It is 21 years, I realise with some amazement, since I began covering Grand Prix racing for Autosport, and in that time I have come to know a good many heroes and the occasional villain. Occasionally a reader accuses me of bias, and I rarely offer a defence, being only too aware that I am insufficiently saintly always to keep my opinions of people unaffected by my personal experiences of them. These opinions are not necessarily set in stone, however.
Through most of Nigel Mansell’s career, for example, I thought him an odd individual (even in a world where odd people are not hard to find), and undeniably he always had a wincingly unfunny sense of humour, but most of the time he was affable enough, and none could deny that he was a hell of a racer. When he took his Ferrari past Ayrton’s McLaren at the Hungaroring in 1989, with a move of brilliant opportunism, I cheered loudly.

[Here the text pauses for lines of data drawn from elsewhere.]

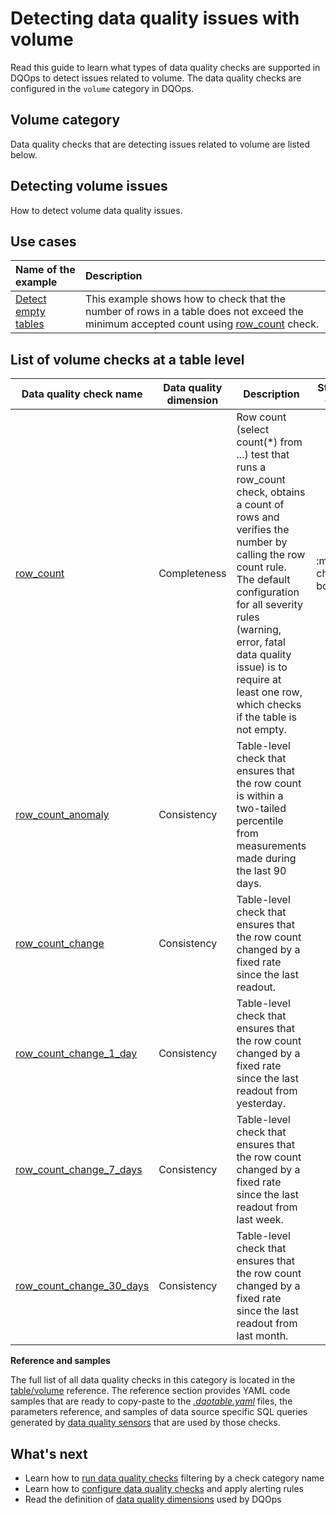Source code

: # Detecting data quality issues with volume
Read this guide to learn what types of data quality checks are supported in DQOps to detect issues related to volume.
The data quality checks are configured in the `volume` category in DQOps.

## Volume category
Data quality checks that are detecting issues related to volume are listed below.

## Detecting volume issues
How to detect volume data quality issues.

## Use cases
| **Name of the example**                                                        | **Description**                                                                                                                                                                |
|:-------------------------------------------------------------------------------|:-------------------------------------------------------------------------------------------------------------------------------------------------------------------------------|
| [Detect empty tables](../../examples/data-completeness/detect-empty-tables.md) | This example shows how to check that the number of rows in a table does not exceed the minimum accepted count using [row_count](../../checks/table/volume/row-count.md) check. |

## List of volume checks at a table level
| Data quality check name | Data quality dimension | Description | Standard check |
|-------------------------|------------------------|-------------|-------|
|[row_count](../../checks/table/volume/row-count.md)|Completeness|Row count (select count(*) from ...) test that runs a row_count check, obtains a count of rows and verifies the number by calling the row count rule. The default configuration for all severity rules (warning, error, fatal data quality issue) is to require at least one row, which checks if the table is not empty.|:material-check-bold:|
|[row_count_anomaly](../../checks/table/volume/row-count-anomaly.md)|Consistency|Table-level check that ensures that the row count is within a two-tailed percentile from measurements made during the last 90 days.| |
|[row_count_change](../../checks/table/volume/row-count-change.md)|Consistency|Table-level check that ensures that the row count changed by a fixed rate since the last readout.| |
|[row_count_change_1_day](../../checks/table/volume/row-count-change-1-day.md)|Consistency|Table-level check that ensures that the row count changed by a fixed rate since the last readout from yesterday.| |
|[row_count_change_7_days](../../checks/table/volume/row-count-change-7-days.md)|Consistency|Table-level check that ensures that the row count changed by a fixed rate since the last readout from last week.| |
|[row_count_change_30_days](../../checks/table/volume/row-count-change-30-days.md)|Consistency|Table-level check that ensures that the row count changed by a fixed rate since the last readout from last month.| |


**Reference and samples**

The full list of all data quality checks in this category is located in the [table/volume](../../checks/table/volume/index.md) reference.
The reference section provides YAML code samples that are ready to copy-paste to the [*.dqotable.yaml*](../../reference/yaml/TableYaml.md) files,
the parameters reference, and samples of data source specific SQL queries generated by [data quality sensors](../definition-of-data-quality-sensors.md)
that are used by those checks.


## What's next
- Learn how to [run data quality checks](../running-data-quality-checks.md#targeting-a-category-of-checks) filtering by a check category name
- Learn how to [configure data quality checks](../configuring-data-quality-checks-and-rules.md) and apply alerting rules
- Read the definition of [data quality dimensions](../data-quality-dimensions.md) used by DQOps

To my mind, that Budapest victory stands as the greatest of his career, for not only did it involve overtaking Senna, but also came on a day when Mansell did not have the best car. And that season, remarkably, he was also at his most relaxed, with little of the hair-trigger tetchiness which became his later hallmark. On the face of it, Nigel’s going to Ferrari was like introducing nitro to glycerine, but instead he revelled in the glamour of Maranello, and in the way they kept his adoration quotient topped up.
Mansell’s victory in Hungary ’89 was the result of “brilliant opportunism”
Grand Prix Photo
The relationship with Ferrari went sour in Mansell’s second season with the team, when Alain Prost, previously the one man in motor racing for whom he had not a critical word, arrived. Paranoia about his team-mates, notably Prost and Nelson Piquet, both of whom, he darkly suggested, devoted every waking moment to undermining him, became wearisome, but it was only in the last couple of years of his F1 career that I, and others, actually came to dislike him.
Once back at Williams, in 1991 and particularly in 1992, Mansell had the fastest car, and as victory followed victory his self: esteem always well padded became bloated. And the more he pushed his achievements in your face, the more your inclination was to remind the world that maybe Frank Williams and Patrick Head and Adrian Newey and Renault were playing a part in this, too. There was also, let it be said, the compulsion to offer some antidote to the sycophancy heaped on Mansell by the tabloids.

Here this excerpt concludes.